Deploying generative artificial intelligence (GenAI) models or large language models (LLMs), such as GPT-4 and others, in a corporate or other organizational environment presents a unique set of challenges, both technical and human-centric. This pair of blogs looks into the different considerations that both the business and the security teams must address to ensure they create an ecosystem for safe, secure LLM deployment across the enterprise.
User Training and Awareness
Every user at every level of the organization who will be interacting with the model must understand both the risks and benefits its use brings to the enterprise, as well as the limitations and capabilities of the model itself. In one sense, LLMs are the gifts that keep on giving when the topic is attack surfaces; every prompt and every response has the capacity to be a vector for trouble. A lack of awareness on the part of even one user could result in unintentional misuse, reliance on inaccurate or misleading outputs, or allowing a malicious actor access to your system.
Ethical Guidelines and Compliance
Ensure the deployment and intended use of the LLM aligns with organizational principles, acceptable use policies, and other corporate considerations, and with ethical industry standards and legal regulations, especially concerning data privacy laws. If users are unaware of the legal obligations—and consequences—of relevant regulations, acting in violation of them is almost a given. Organizations that conduct business activities in Europe or the U.S., or even in specific states, such as California, must follow the controlling governmental regulations, such as the General Data Protection Regulation (GDPR), Health Insurance Portability and Accountability Act (HIPAA), or California Consumer Privacy Act (CCPA), respectively.
Monitoring for Misuse
Understanding how users are intended to interact with the model must be balanced with the capability to ensure they are not misusing their access. Continuously monitoring model usage by individuals and teams can provide valuable insights into the content, costs, and consumption rate of the model’s output. Traceability tracking can also ensure users are complying with acceptable use and other policies, and not using the model to generate deceptive, discriminatory, or harmful content.
Transparency and Explainability
While the model’s logic might be difficult to discern, its operations should be as transparent and easily understood as possible.
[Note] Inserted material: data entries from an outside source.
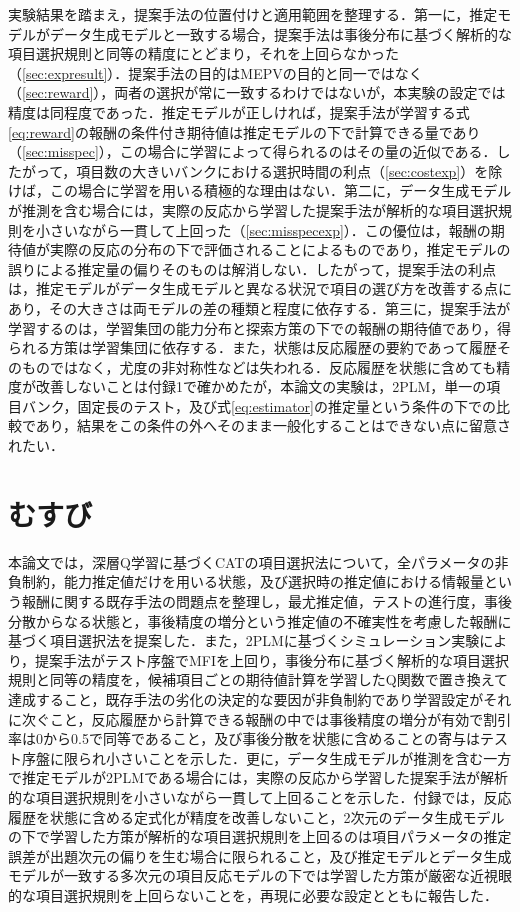 \documentclass[paper]{ieicej}
\begin{document}
実験結果を踏まえ，提案手法の位置付けと適用範囲を整理する．第一に，推定モデルがデータ生成モデルと一致する場合，提案手法は事後分布に基づく解析的な項目選択規則と同等の精度にとどまり，それを上回らなかった（\ref{sec:expresult}）．提案手法の目的はMEPVの目的と同一ではなく（\ref{sec:reward}），両者の選択が常に一致するわけではないが，本実験の設定では精度は同程度であった．推定モデルが正しければ，提案手法が学習する式\eqref{eq:reward}の報酬の条件付き期待値は推定モデルの下で計算できる量であり（\ref{sec:misspec}），この場合に学習によって得られるのはその量の近似である．したがって，項目数の大きいバンクにおける選択時間の利点（\ref{sec:costexp}）を除けば，この場合に学習を用いる積極的な理由はない．第二に，データ生成モデルが推測を含む場合には，実際の反応から学習した提案手法が解析的な項目選択規則を小さいながら一貫して上回った（\ref{sec:misspecexp}）．この優位は，報酬の期待値が実際の反応の分布の下で評価されることによるものであり，推定モデルの誤りによる推定量の偏りそのものは解消しない．したがって，提案手法の利点は，推定モデルがデータ生成モデルと異なる状況で項目の選び方を改善する点にあり，その大きさは両モデルの差の種類と程度に依存する．第三に，提案手法が学習するのは，学習集団の能力分布と探索方策の下での報酬の期待値であり，得られる方策は学習集団に依存する．また，状態は反応履歴の要約であって履歴そのものではなく，尤度の非対称性などは失われる．反応履歴を状態に含めても精度が改善しないことは付録1で確かめたが，本論文の実験は，2PLM，単一の項目バンク，固定長のテスト，及び式\eqref{eq:estimator}の推定量という条件の下での比較であり，結果をこの条件の外へそのまま一般化することはできない点に留意されたい．

\section{むすび}\label{sec:conclusion}

本論文では，深層Q学習に基づくCATの項目選択法について，全パラメータの非負制約，能力推定値だけを用いる状態，及び選択時の推定値における情報量という報酬に関する既存手法の問題点を整理し，最尤推定値，テストの進行度，事後分散からなる状態と，事後精度の増分という推定値の不確実性を考慮した報酬に基づく項目選択法を提案した．また，2PLMに基づくシミュレーション実験により，提案手法がテスト序盤でMFIを上回り，事後分布に基づく解析的な項目選択規則と同等の精度を，候補項目ごとの期待値計算を学習したQ関数で置き換えて達成すること，既存手法の劣化の決定的な要因が非負制約であり学習設定がそれに次ぐこと，反応履歴から計算できる報酬の中では事後精度の増分が有効で割引率は0から0.5で同等であること，及び事後分散を状態に含めることの寄与はテスト序盤に限られ小さいことを示した．更に，データ生成モデルが推測を含む一方で推定モデルが2PLMである場合には，実際の反応から学習した提案手法が解析的な項目選択規則を小さいながら一貫して上回ることを示した．付録では，反応履歴を状態に含める定式化が精度を改善しないこと，2次元のデータ生成モデルの下で学習した方策が解析的な項目選択規則を上回るのは項目パラメータの推定誤差が出題次元の偏りを生む場合に限られること，及び推定モデルとデータ生成モデルが一致する多次元の項目反応モデルの下では学習した方策が厳密な近視眼的な項目選択規則を上回らないことを，再現に必要な設定とともに報告した．
\end{document}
Maintaining prompt histories that can be traced to the user and include responses, as well as any alerts triggered by either the prompt or the response, can provide longitudinal information about usage or reasoning patterns and trends.
Feedback Loop with Stakeholders
A feedback mechanism for users and other stakeholders to report issues, provide input, request assistance, or suggest improvements is a critical means of engaging them, and can lead to more, as well as more effective, use of the model. Feedback data can be used to continuously improve the model, enhance the user experience, and nurture operational efficiencies made possible by the model.
Taking these human-centric factors into account will allow your organization to more effectively and securely deploy LLMs across the enterprise, while making the experience user-friendly.